Available Indexes

Update on April 2015 Activities

May 14, 2015 Syndicate content

[Download PDF]

Top News

Research Center Releases Important Dataset

The HathiTrust Research Center has released the Extracted Features Dataset, derived from 4.8 million public domain volumes in the HathiTrust collection.  The release will support analysis of large worksets of volumes in the HathiTrust public domain collection, at scales previously intractable for most individual researchers. For example, page-level token (word) counts, can be used to help build topic models, classifications and perform other text analytics. http://www.hathitrust.org/htrc-releases-massive-dataset

Spring Board of Governors Meeting

The Board of Governors held its spring 2015 meeting on May 1 in Berkeley, CA.   In addition to regular updates, the Board discussed and took action on the following matters: 

Print Monograph Archive Planning:  The Board reviewed the recommendations of the Print Monograph Archive Planning Task Force and the cover report and recommendations of the Program Steering Committee.  The Board commended the Task Force on their excellent report and discussed how the initiative would be implemented.  A summary of the reports recommendations is being prepared for comment by the broader library community, and is expected to be available in advance of ALA. 

Government Documents:  To clarify the scope of the initiative, the Board has officially retitled it the US Federal Documents Initiative.  The Board gave final budget approval to hire a program officer to oversee this initiative.  

Staffing:  The Board gave final budget approval for a staff position in the Executive Director’s office to support user and member services, documentation, and project management. 

Budget and Strategic Planning:  In preparation for the 2016 budget process, the Board discussed principles for long-range financial planning and management.

Membership strategy:  The Board discussed several membership inquiries and the current criteria for membership in HathiTrust.  Mike Furlough was tasked to consult with a small group of directors to be named on membership strategies, and with drafting updated criteria for consideration by the Board and eventually the membership.   

New Blog Post Highlights Efforts to Improve Quality

Jeremy York and Kat Hagedorn have written a blog post explaining how HathiTrust addresses reported problems with digitized volumes in HathiTrust.  
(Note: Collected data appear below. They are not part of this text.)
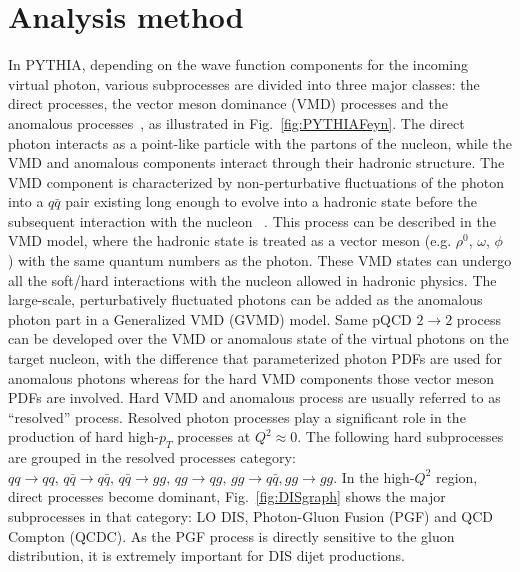 \section{Analysis method}

In PYTHIA, depending on the wave function components for the incoming virtual
photon, various subprocesses are divided into three major classes: the direct
processes, the vector meson dominance (VMD) processes and the anomalous processes~\cite{Friberg:2000ra},
as illustrated in Fig.~\ref{fig:PYTHIAFeyn}. The direct photon interacts as a
point-like particle with the partons of the nucleon, while the VMD and anomalous
components interact through their hadronic structure. The VMD component is
characterized by non-perturbative fluctuations of the photon into a $q\bar{q}$
pair existing long enough to evolve into a hadronic state before the subsequent
interaction with the nucleon ~\cite{Bauer:1977iq}. This process can be described
in the VMD model, where the hadronic state is treated as a vector meson (e.g.
$\rho^0$, $\omega$, $\phi$ ) with the same quantum numbers as the photon. These
VMD states can undergo all the soft/hard interactions with the nucleon allowed
in hadronic physics. The large-scale, perturbatively fluctuated photons can be
added as the anomalous photon part in a Generalized VMD (GVMD) model. Same pQCD
$2\rightarrow2$ process can be developed over the VMD or anomalous state of the
virtual photons on the target nucleon, with the difference that parameterized
photon PDFs are used for anomalous photons whereas for the hard VMD components
those vector meson PDFs are involved. Hard VMD and anomalous process are usually
referred to as ``resolved'' process. Resolved photon processes play a significant
role in the production of hard high-$p_{T}$ processes at $Q^{2}\approx0$. The
following hard subprocesses are grouped in the resolved processes category:
$qq\rightarrow qq, \, q\bar q \rightarrow q \bar q, \, q\bar q\rightarrow gg, \,
qg\rightarrow qg, \, gg\rightarrow q\bar q, gg\rightarrow gg$. In the
high-$Q^{2}$ region, direct processes become dominant, Fig.~\ref{fig:DISgraph}
shows the major subprocesses in that category: LO DIS, Photon-Gluon Fusion (PGF)
and QCD Compton (QCDC). As the PGF process is directly sensitive to the gluon
distribution, it is extremely important for DIS dijet productions. 


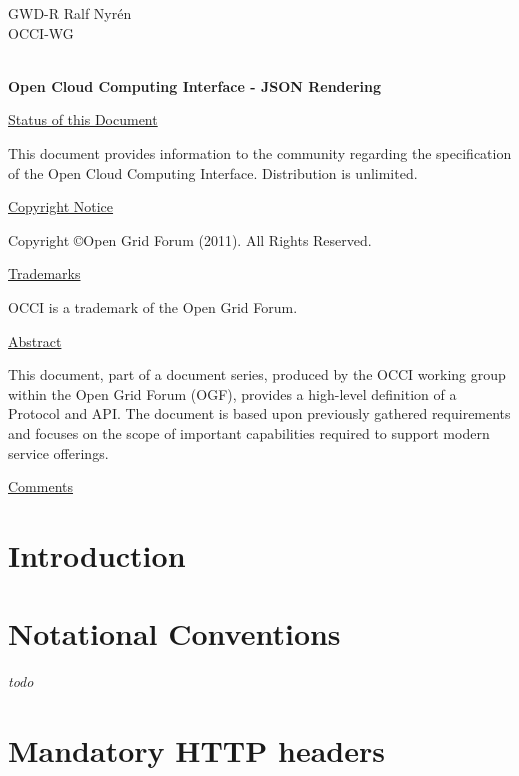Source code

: \documentclass[10pt,a4paper]{article}
\begin{document}
\thispagestyle{empty}

GWD-R \hfill Ralf Nyrén \\
OCCI-WG \\
\\

\vspace*{0.5in}

\begin{Large}
\textbf{Open Cloud Computing Interface - JSON Rendering}
\end{Large}

\vspace*{0.5in}

\underline{Status of this Document}

This document provides information to the community regarding the
specification of the Open Cloud Computing Interface. Distribution is
unlimited.

\underline{Copyright Notice}

Copyright \copyright Open Grid Forum (2011). All Rights Reserved.

\underline{Trademarks}

OCCI is a trademark of the Open Grid Forum.

\underline{Abstract}

This document, part of a document series, produced by the OCCI working
group within the Open Grid Forum (OGF), provides a high-level
definition of a Protocol and API. The document is based upon
previously gathered requirements and focuses on the scope of important
capabilities required to support modern service offerings.

\underline{Comments}
\newcommand{\ralf}[1]{\textcolor{red}{RN: #1}}

\newpage
\tableofcontents
\newpage

\section{Introduction}
%

\section{Notational Conventions}
{\em todo}

\section{Mandatory HTTP headers}
\label{sec:mandatory_headers}
\end{document}
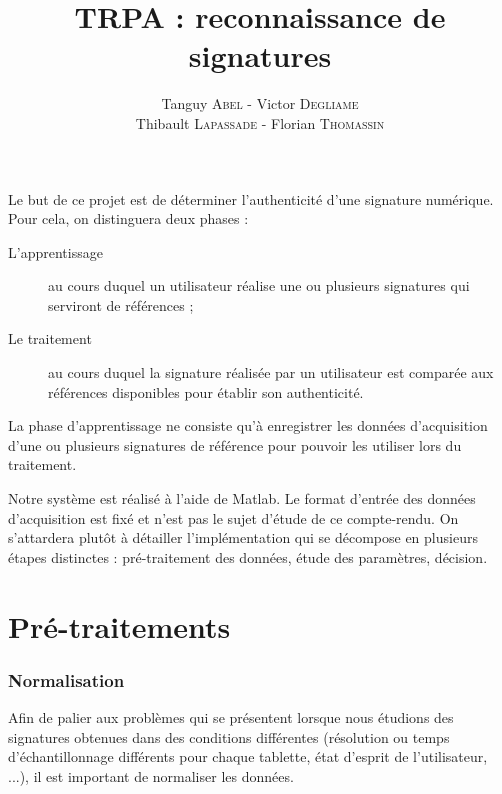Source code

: \documentclass[fontsize=10pt, twoside=no]{scrartcl} %
\begin{document}
\title{TRPA : reconnaissance de signatures}
\author{Tanguy \textsc{Abel} - Victor \textsc{Degliame}\\Thibault \textsc{Lapassade} - Florian \textsc{Thomassin}}
\date{}
\maketitle
\vspace*{-3cm}

\part{}

Le but de ce projet est de déterminer l'authenticité d'une signature numérique. Pour cela, on distinguera deux phases :

\begin{description}
\item[L'apprentissage] au cours duquel un utilisateur réalise une ou plusieurs signatures qui serviront de références ;
\item[Le traitement] au cours duquel la signature réalisée par un utilisateur est comparée aux références disponibles pour établir son authenticité.
\end{description}

La phase d'apprentissage ne consiste qu'à enregistrer les données d'acquisition d'une ou plusieurs signatures de référence pour pouvoir les utiliser lors du traitement.

Notre système est réalisé à l'aide de Matlab. Le format d'entrée des données d'acquisition est fixé et n'est pas le sujet d'étude de ce compte-rendu. On s'attardera plutôt à détailler l'implémentation qui se décompose en plusieurs étapes distinctes : pré-traitement des données, étude des paramètres, décision.

\part{Pré-traitements}

\section{Normalisation}

Afin de palier aux problèmes qui se présentent lorsque nous étudions des signatures obtenues dans des conditions différentes (résolution ou temps d'échantillonnage différents pour chaque tablette, état d'esprit de l'utilisateur, ...), il est important de normaliser les données.
\end{document}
Nominating Committee Named

Appointees to the 2015 HathiTrust Nominating Committee have been named: 

  • Alberta Comer, Dean of the J. Willard Marriott Library, and University Librarian, University of Utah
  • Robert Gerrity, University Librarian, University of Queensland
  • Lorraine Haricombe, Vice Provost and Director of Libraries, University of Texas Austin
  • Karen Williams, Dean of University Libraries, University of Arizona

The 2015 Nominating Committee will be chaired by past chair of the Board Sarah Michalak, Associate Provost and University Librarian, University of North Carolina Chapel Hill.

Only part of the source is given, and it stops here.